§ Task to carry out
A word-for-word copy of the entries is the only acceptable reply.

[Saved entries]

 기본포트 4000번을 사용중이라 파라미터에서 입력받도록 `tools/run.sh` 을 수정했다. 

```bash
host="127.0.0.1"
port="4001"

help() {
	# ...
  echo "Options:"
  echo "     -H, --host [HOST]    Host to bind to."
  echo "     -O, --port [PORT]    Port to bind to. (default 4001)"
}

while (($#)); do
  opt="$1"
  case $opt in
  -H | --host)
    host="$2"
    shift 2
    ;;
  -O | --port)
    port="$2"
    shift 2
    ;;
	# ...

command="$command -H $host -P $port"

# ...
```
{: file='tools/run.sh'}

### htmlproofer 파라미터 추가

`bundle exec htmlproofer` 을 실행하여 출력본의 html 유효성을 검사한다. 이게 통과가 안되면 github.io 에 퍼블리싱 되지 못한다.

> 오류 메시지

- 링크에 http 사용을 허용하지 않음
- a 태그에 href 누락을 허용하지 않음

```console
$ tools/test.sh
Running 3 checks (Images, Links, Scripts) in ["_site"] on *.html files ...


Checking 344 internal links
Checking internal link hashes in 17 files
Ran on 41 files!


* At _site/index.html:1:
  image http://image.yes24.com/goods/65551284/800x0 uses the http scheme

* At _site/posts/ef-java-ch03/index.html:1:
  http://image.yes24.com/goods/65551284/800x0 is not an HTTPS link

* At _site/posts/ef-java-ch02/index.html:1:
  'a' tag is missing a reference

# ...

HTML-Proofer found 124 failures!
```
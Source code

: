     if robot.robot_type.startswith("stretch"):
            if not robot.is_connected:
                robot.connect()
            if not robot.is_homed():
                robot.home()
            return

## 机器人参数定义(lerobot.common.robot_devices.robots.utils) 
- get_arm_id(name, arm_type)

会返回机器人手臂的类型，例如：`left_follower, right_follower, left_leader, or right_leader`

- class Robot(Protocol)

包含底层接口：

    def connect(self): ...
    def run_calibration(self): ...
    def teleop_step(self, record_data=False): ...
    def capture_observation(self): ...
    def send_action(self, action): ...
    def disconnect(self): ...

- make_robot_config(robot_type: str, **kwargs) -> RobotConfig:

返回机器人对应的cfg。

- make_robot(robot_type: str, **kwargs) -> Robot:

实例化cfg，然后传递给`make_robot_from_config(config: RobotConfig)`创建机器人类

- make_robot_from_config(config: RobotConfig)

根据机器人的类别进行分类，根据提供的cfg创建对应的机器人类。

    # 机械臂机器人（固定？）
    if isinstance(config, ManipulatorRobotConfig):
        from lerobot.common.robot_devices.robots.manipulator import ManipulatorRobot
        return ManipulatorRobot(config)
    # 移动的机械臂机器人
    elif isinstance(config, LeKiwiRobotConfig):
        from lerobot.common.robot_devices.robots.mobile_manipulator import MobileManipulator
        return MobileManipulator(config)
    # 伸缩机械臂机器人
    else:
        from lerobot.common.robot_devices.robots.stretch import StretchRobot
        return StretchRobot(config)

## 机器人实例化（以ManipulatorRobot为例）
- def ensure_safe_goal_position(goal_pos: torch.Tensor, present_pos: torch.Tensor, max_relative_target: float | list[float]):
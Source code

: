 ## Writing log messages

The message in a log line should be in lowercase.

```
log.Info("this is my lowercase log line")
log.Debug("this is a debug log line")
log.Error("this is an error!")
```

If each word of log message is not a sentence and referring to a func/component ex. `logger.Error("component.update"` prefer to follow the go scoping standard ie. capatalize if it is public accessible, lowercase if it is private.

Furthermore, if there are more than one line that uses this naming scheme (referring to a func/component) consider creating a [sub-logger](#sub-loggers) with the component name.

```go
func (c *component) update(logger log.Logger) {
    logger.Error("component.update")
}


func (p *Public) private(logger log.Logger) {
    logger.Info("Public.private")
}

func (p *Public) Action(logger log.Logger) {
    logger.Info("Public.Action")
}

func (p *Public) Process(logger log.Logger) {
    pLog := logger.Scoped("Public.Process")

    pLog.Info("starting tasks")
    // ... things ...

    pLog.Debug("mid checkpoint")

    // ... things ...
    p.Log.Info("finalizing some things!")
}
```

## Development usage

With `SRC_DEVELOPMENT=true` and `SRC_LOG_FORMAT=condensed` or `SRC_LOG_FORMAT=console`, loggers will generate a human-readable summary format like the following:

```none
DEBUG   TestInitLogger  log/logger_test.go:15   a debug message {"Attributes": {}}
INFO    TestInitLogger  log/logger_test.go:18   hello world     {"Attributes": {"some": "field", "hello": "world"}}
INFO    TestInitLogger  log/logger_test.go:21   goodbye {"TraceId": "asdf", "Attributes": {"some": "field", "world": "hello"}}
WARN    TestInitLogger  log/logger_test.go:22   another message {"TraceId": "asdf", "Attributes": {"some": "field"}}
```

§ The answer
 기본포트 4000번을 사용중이라 파라미터에서 입력받도록 `tools/run.sh` 을 수정했다. 

```bash
host="127.0.0.1"
port="4001"

help() {
	# ...
  echo "Options:"
  echo "     -H, --host [HOST]    Host to bind to."
  echo "     -O, --port [PORT]    Port to bind to. (default 4001)"
}

while (($#)); do
  opt="$1"
  case $opt in
  -H | --host)
    host="$2"
    shift 2
    ;;
  -O | --port)
    port="$2"
    shift 2
    ;;
	# ...

command="$command -H $host -P $port"

# ...
```
{: file='tools/run.sh'}

### htmlproofer 파라미터 추가

`bundle exec htmlproofer` 을 실행하여 출력본의 html 유효성을 검사한다. 이게 통과가 안되면 github.io 에 퍼블리싱 되지 못한다.

> 오류 메시지

- 링크에 http 사용을 허용하지 않음
- a 태그에 href 누락을 허용하지 않음

```console
$ tools/test.sh
Running 3 checks (Images, Links, Scripts) in ["_site"] on *.html files ...


Checking 344 internal links
Checking internal link hashes in 17 files
Ran on 41 files!


* At _site/index.html:1:
  image http://image.yes24.com/goods/65551284/800x0 uses the http scheme

* At _site/posts/ef-java-ch03/index.html:1:
  http://image.yes24.com/goods/65551284/800x0 is not an HTTPS link

* At _site/posts/ef-java-ch02/index.html:1:
  'a' tag is missing a reference

# ...

HTML-Proofer found 124 failures!
```
Source code

:     if robot.robot_type.startswith("stretch"):
            if not robot.is_connected:
                robot.connect()
            if not robot.is_homed():
                robot.home()
            return

## 机器人参数定义(lerobot.common.robot_devices.robots.utils) 
- get_arm_id(name, arm_type)

会返回机器人手臂的类型，例如：`left_follower, right_follower, left_leader, or right_leader`

- class Robot(Protocol)

包含底层接口：

    def connect(self): ...
    def run_calibration(self): ...
    def teleop_step(self, record_data=False): ...
    def capture_observation(self): ...
    def send_action(self, action): ...
    def disconnect(self): ...

- make_robot_config(robot_type: str, **kwargs) -> RobotConfig:

返回机器人对应的cfg。

- make_robot(robot_type: str, **kwargs) -> Robot:

实例化cfg，然后传递给`make_robot_from_config(config: RobotConfig)`创建机器人类

- make_robot_from_config(config: RobotConfig)

根据机器人的类别进行分类，根据提供的cfg创建对应的机器人类。

    # 机械臂机器人（固定？）
    if isinstance(config, ManipulatorRobotConfig):
        from lerobot.common.robot_devices.robots.manipulator import ManipulatorRobot
        return ManipulatorRobot(config)
    # 移动的机械臂机器人
    elif isinstance(config, LeKiwiRobotConfig):
        from lerobot.common.robot_devices.robots.mobile_manipulator import MobileManipulator
        return MobileManipulator(config)
    # 伸缩机械臂机器人
    else:
        from lerobot.common.robot_devices.robots.stretch import StretchRobot
        return StretchRobot(config)

## 机器人实例化（以ManipulatorRobot为例）
- def ensure_safe_goal_position(goal_pos: torch.Tensor, present_pos: torch.Tensor, max_relative_target: float | list[float]):
Source code

: ## Writing log messages

The message in a log line should be in lowercase.

```
log.Info("this is my lowercase log line")
log.Debug("this is a debug log line")
log.Error("this is an error!")
```

If each word of log message is not a sentence and referring to a func/component ex. `logger.Error("component.update"` prefer to follow the go scoping standard ie. capatalize if it is public accessible, lowercase if it is private.

Furthermore, if there are more than one line that uses this naming scheme (referring to a func/component) consider creating a [sub-logger](#sub-loggers) with the component name.

```go
func (c *component) update(logger log.Logger) {
    logger.Error("component.update")
}


func (p *Public) private(logger log.Logger) {
    logger.Info("Public.private")
}

func (p *Public) Action(logger log.Logger) {
    logger.Info("Public.Action")
}

func (p *Public) Process(logger log.Logger) {
    pLog := logger.Scoped("Public.Process")

    pLog.Info("starting tasks")
    // ... things ...

    pLog.Debug("mid checkpoint")

    // ... things ...
    p.Log.Info("finalizing some things!")
}
```

## Development usage

With `SRC_DEVELOPMENT=true` and `SRC_LOG_FORMAT=condensed` or `SRC_LOG_FORMAT=console`, loggers will generate a human-readable summary format like the following:

```none
DEBUG   TestInitLogger  log/logger_test.go:15   a debug message {"Attributes": {}}
INFO    TestInitLogger  log/logger_test.go:18   hello world     {"Attributes": {"some": "field", "hello": "world"}}
INFO    TestInitLogger  log/logger_test.go:21   goodbye {"TraceId": "asdf", "Attributes": {"some": "field", "world": "hello"}}
WARN    TestInitLogger  log/logger_test.go:22   another message {"TraceId": "asdf", "Attributes": {"some": "field"}}
```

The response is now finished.